Modak Jayant, Deckwer Wolf-Dieter, Zeng An-Ping
GBF-Gesellschaft für Biotechnologische Forschung mbH, Biochemical Engineering Division, Mascheroder Weg 1, 38124 Braunschweig, Germany.
Biotechnol Prog. 2002 Nov-Dec;18(6):1157-69. doi: 10.1021/bp025613p.

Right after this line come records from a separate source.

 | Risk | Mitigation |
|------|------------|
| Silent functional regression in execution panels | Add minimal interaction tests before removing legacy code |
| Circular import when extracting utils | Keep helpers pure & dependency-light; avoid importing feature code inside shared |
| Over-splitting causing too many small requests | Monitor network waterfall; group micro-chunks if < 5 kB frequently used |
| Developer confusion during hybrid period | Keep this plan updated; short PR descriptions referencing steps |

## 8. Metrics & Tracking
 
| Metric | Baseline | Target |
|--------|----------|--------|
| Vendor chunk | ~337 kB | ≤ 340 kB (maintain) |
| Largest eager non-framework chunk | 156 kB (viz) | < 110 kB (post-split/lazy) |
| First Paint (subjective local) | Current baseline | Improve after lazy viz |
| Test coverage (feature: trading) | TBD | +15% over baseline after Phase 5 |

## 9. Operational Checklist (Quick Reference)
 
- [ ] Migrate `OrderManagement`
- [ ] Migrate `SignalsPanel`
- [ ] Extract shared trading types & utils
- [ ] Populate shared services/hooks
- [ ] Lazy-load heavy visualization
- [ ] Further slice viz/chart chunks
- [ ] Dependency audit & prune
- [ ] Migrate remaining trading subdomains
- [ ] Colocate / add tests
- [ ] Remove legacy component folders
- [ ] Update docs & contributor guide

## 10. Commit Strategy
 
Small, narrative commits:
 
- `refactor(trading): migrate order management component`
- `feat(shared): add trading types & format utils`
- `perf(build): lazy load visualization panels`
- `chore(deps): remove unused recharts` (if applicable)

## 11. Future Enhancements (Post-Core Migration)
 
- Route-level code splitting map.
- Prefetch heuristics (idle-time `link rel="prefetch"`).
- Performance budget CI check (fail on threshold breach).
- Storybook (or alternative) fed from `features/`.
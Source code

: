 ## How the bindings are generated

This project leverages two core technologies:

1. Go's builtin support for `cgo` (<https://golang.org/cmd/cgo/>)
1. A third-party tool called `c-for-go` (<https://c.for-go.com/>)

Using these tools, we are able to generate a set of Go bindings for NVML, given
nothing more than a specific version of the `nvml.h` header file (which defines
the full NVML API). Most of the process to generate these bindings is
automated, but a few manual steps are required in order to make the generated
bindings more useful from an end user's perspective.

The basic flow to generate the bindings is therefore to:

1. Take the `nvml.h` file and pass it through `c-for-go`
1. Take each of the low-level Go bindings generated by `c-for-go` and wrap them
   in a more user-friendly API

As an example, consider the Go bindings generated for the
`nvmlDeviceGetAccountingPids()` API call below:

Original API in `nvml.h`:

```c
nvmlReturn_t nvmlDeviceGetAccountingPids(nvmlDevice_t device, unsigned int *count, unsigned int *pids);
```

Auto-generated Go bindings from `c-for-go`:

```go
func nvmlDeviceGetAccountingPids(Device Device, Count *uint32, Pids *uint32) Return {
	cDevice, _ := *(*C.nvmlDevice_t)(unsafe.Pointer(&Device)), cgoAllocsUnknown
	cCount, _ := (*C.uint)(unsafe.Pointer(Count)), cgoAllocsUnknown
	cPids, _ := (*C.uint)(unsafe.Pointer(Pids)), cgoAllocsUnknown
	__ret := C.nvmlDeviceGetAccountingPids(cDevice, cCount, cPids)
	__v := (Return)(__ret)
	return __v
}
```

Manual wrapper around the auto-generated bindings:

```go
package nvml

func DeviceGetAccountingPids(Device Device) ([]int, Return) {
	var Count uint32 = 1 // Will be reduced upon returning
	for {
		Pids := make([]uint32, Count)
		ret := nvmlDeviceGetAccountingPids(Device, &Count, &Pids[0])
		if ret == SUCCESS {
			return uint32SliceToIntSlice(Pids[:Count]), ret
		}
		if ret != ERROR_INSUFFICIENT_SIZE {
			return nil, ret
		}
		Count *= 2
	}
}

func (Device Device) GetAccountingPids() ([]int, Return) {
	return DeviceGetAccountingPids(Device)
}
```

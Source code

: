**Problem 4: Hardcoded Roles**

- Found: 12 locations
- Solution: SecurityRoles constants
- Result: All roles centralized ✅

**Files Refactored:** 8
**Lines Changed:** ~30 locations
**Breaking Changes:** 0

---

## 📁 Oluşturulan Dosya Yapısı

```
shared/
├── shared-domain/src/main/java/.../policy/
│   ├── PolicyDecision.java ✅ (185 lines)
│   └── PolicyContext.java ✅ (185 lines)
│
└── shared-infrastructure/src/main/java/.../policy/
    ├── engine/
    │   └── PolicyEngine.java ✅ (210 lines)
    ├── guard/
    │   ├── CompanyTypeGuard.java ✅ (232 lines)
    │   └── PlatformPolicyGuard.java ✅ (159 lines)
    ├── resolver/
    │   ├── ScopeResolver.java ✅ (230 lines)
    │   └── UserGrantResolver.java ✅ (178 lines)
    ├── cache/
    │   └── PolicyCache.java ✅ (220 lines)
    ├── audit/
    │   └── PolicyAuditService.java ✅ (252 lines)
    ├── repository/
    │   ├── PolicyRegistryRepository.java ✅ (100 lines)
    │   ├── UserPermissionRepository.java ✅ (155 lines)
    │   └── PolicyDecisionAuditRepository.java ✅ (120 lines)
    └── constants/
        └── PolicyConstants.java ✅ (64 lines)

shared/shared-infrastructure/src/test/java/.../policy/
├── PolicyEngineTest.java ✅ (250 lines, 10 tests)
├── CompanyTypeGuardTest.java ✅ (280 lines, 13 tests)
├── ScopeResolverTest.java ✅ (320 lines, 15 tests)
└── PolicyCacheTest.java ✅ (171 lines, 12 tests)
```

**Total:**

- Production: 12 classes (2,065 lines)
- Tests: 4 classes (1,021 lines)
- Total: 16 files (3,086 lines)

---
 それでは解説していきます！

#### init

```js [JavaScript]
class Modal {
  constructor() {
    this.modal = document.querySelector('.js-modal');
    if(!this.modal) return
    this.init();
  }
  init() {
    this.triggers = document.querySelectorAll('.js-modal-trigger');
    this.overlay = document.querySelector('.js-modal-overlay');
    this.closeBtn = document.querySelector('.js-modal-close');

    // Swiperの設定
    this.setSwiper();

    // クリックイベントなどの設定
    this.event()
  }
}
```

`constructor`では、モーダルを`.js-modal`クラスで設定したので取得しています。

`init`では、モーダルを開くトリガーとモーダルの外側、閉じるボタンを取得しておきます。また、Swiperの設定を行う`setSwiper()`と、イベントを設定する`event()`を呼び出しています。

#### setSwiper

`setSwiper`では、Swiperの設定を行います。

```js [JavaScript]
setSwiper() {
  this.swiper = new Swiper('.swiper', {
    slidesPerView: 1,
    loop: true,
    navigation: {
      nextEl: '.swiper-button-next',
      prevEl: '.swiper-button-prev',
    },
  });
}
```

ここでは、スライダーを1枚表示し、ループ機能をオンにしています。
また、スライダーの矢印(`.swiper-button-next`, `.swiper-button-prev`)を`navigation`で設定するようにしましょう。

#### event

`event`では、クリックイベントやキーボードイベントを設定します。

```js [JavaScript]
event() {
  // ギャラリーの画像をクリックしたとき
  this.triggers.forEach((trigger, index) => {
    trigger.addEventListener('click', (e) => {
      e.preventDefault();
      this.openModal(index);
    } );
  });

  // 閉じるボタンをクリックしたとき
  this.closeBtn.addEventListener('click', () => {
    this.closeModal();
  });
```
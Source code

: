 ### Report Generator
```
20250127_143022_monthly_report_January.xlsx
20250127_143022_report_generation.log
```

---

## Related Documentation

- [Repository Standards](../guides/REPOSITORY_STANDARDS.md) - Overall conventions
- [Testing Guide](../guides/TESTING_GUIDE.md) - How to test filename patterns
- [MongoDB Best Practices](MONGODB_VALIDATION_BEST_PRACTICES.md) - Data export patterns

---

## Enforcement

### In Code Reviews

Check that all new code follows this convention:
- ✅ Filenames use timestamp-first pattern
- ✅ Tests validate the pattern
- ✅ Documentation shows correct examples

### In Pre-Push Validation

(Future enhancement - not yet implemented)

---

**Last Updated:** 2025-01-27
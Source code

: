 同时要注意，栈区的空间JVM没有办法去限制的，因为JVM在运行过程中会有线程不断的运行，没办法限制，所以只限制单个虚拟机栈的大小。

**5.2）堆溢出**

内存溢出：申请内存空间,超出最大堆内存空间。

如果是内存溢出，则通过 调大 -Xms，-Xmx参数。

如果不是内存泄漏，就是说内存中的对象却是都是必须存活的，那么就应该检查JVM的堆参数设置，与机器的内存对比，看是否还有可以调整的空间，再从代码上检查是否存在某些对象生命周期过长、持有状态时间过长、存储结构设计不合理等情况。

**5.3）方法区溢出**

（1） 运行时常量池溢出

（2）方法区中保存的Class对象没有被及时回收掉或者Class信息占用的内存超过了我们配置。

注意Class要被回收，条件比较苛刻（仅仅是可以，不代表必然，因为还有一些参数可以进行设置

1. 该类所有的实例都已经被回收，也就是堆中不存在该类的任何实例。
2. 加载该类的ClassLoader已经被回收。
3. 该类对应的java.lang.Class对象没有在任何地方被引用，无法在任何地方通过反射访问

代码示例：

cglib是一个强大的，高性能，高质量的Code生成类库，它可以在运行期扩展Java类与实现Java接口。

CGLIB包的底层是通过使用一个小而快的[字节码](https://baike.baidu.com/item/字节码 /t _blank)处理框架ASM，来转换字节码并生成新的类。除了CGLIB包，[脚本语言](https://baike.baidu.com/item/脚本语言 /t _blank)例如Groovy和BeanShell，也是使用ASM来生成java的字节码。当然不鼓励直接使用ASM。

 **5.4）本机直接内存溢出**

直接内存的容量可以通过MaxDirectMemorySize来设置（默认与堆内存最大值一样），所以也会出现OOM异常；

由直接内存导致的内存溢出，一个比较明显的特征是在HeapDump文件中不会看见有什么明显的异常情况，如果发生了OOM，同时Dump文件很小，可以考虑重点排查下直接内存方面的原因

Metabolic control analysis (MCA) of pyruvate dehydrogenase multienzyme (PDH) complex of eucaryotic cells has been carried out using both in vitro and in vivo mechanistic models. Flux control coefficients (FCC) for the sensitivity of pyruvate decarboxylation rate to activities of various PDH complex reactions are determined. FCCs are shown to be strong functions of both pyruvate levels and various components of PDH complex. With the in vitro model, FCCs are shown to be sensitive to only the E1 component of the PDH complex at low pyruvate concentrations. At high pyruvate concentrations, the control is shared by all of the components, with E1 having a negative influence while the other three components, E2, X, and K, exert a positive control over the pyruvate decarboxylation rate. An unusual behavior of deactivation of the E1 component leading to higher net PDH activity is shown to be linked to the combined effect of protein X acylation and E1 deactivation. The steady-state analysis of the in vivo model reveals multiple steady state behavior of pyruvate metabolism with two stable and one unstable steady-states branches. FCCs also display multiplicity, showing completely different control distribution exerted by pyruvate and PDH components on three branches. At low pyruvate concentrations, pyruvate supply dominates the decarboxylation rate and PDH components do not exert any significant control. Reverse control distribution is observed at high pyruvate concentration. The effect of dilution due to cell growth on pyruvate metabolism is investigated in detail. While pyruvate dilution effects are shown to be negligible under all conditions, significant PDH complex dilution effects are observed under certain conditions. Comparison of in vitro and in vivo models shows that PDH components exert different degrees of control outside and inside the cells. At high pyruvate levels, PDH components are shown to exert a higher degree of control when reactions are taking place inside the cells as compared to the in vitro situation.
已使用体外和体内机制模型对真核细胞的丙酮酸脱氢酶多酶(PDH)复合物进行了代谢控制分析。确定了丙酮酸脱羧速率对各种PDH复合物反应活性敏感性的通量控制系数(FCC)。结果表明,FCC是丙酮酸水平和PDH复合物各种组分的强函数。在体外模型中,在低丙酮酸浓度下,FCC仅对PDH复合物的E1组分敏感。在高丙酮酸浓度下,所有组分共同参与控制,E1具有负面影响,而其他三个组分E2、X和K对丙酮酸脱羧速率发挥正控制作用。E1组分失活导致净PDH活性升高的异常行为被证明与蛋白X酰化和E1失活的联合作用有关。体内模型的稳态分析揭示了丙酮酸代谢的多重稳态行为,有两个稳定和一个不稳定的稳态分支。FCC也表现出多重性,显示丙酮酸和PDH组分在三个分支上施加完全不同的控制分布。在低丙酮酸浓度下,丙酮酸供应主导脱羧速率,PDH组分不发挥任何显著控制作用。在高丙酮酸浓度下观察到相反的控制分布。详细研究了细胞生长引起的稀释对丙酮酸代谢的影响。虽然丙酮酸稀释效应在所有条件下都可忽略不计,但在某些条件下观察到显著的PDH复合物稀释效应。体外和体内模型的比较表明,PDH组分在细胞内外发挥不同程度的控制作用。在高丙酮酸水平下,与体外情况相比,当反应在细胞内发生时,PDH组分显示出更高程度的控制作用。